At Scripps College, Totalitarians Welcome—But Not Conservatives

Next week, Scripps College will fund a Venezuelan propaganda tour for the second time this school year. It will host two of the country’s consuls-general for a three-day speakers’ series whitewashing the horrific human rights abuses of dictator Nicholas Maduro and extolling the virtues of Venezuela’s socialist government, which most recently has used national food shortages to starve political dissidents and to purchase the support of desperate and dying citizens for authoritarian rule.

According to Human Rights Watch, there is “overwhelming evidence” that the Venezuelan government regularly perpetrates “grave human rights abuses,” arbitrarily imprisoning and prosecuting political dissidents; murdering protesters in the streets, and raping, beating and otherwise torturing prisoners who oppose the ruling regime. We are ashamed that Scripps has invited representatives of such a despicable government to propagandize at the Claremont Colleges.

Even so, at the Independent, we always have had a strong commitment to freedom of speech, and this case is no exception. As we have written before, “even when speech is profoundly immoral or objectionable, we must protect it.” Encountering ideas both good and bad is essential to the pursuit of truth—the goal toward which these colleges purport to aspire.

Sadly, Scripps’ invitation has nothing to do with the pursuit of truth, the broadening of public debate, or the exposure of bad ideas to the scrutiny of the public square. We know this because all semester, Scripps College has stonewalled, obstructed, ignored and denied our repeated requests to bring to campus a vocal critic of socialism and of Venezuela’s totalitarian government.

In February, the college told us that we could not host this critic—conservative commentator Andrew Klavan—on their campus because there were “no dates available” for the entire semester, which stretches until the middle of May. After we made several more appearances in the Scripps’ events office, an administrator confirmed that this was not quite the full truth: There were no dates available—for us. Despite following all the proper processes and procedures, we were denied a venue because Klavan is politically conservative.

Though we sought no funding from the college and planned to use our publication’s own resources to pay for the speaker and any additional costs incurred, Scripps refused to budge. Meanwhile, the college entreated representatives of the Venezuelan government to propagandize on our campus, offering to fund their appearance with college resources. In an unsettling imitation of Maduro’s dictatorship, Scripps chose to censor us and Klavan, opponents of the Venezuelan regime, while inviting the representatives of that murderous government to speak unchallenged.

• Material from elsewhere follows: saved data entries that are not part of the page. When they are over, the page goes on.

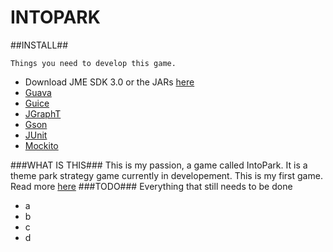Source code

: INTOPARK
========
##INSTALL##

	Things you need to develop this game.
- Download JME SDK 3.0 or the JARs [here](http://hub.jmonkeyengine.org/downloads/)
- [Guava](https://code.google.com/p/guava-libraries/)
- [Guice](https://code.google.com/p/google-guice/)
- [JGraphT](http://jgrapht.org/)
- [Gson](https://code.google.com/p/google-gson/)
- [JUnit](https://github.com/junit-team/junit/wiki/Download-and-Install)
- [Mockito](https://code.google.com/p/mockito/)
 
###WHAT IS THIS###
This is my passion, a game called IntoPark. It is a theme park strategy game currently in developement. This is my first game.
Read more [here](http://arttu.me/)
###TODO###
	Everything that still needs to be done
  - a
  - b
  - c
  - d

Scripps College is a private institution and has full freedom to decide how to allocate its resources, including event spaces. But it is also an establishment of higher education that purports to educate—to help students develop the skills requisite to seek the truth in a world of hidden agendas, misinformation, and extraordinary complexity. Aiding and abetting the propaganda of totalitarian dictators, while suppressing dissent to their views, contravenes this educational mission entirely.

More disturbing is that our experience attempting to book Andrew Klavan is far from unique. The planned speaker series at Scripps are routinely and embarrassingly devoid of all diversity of thought.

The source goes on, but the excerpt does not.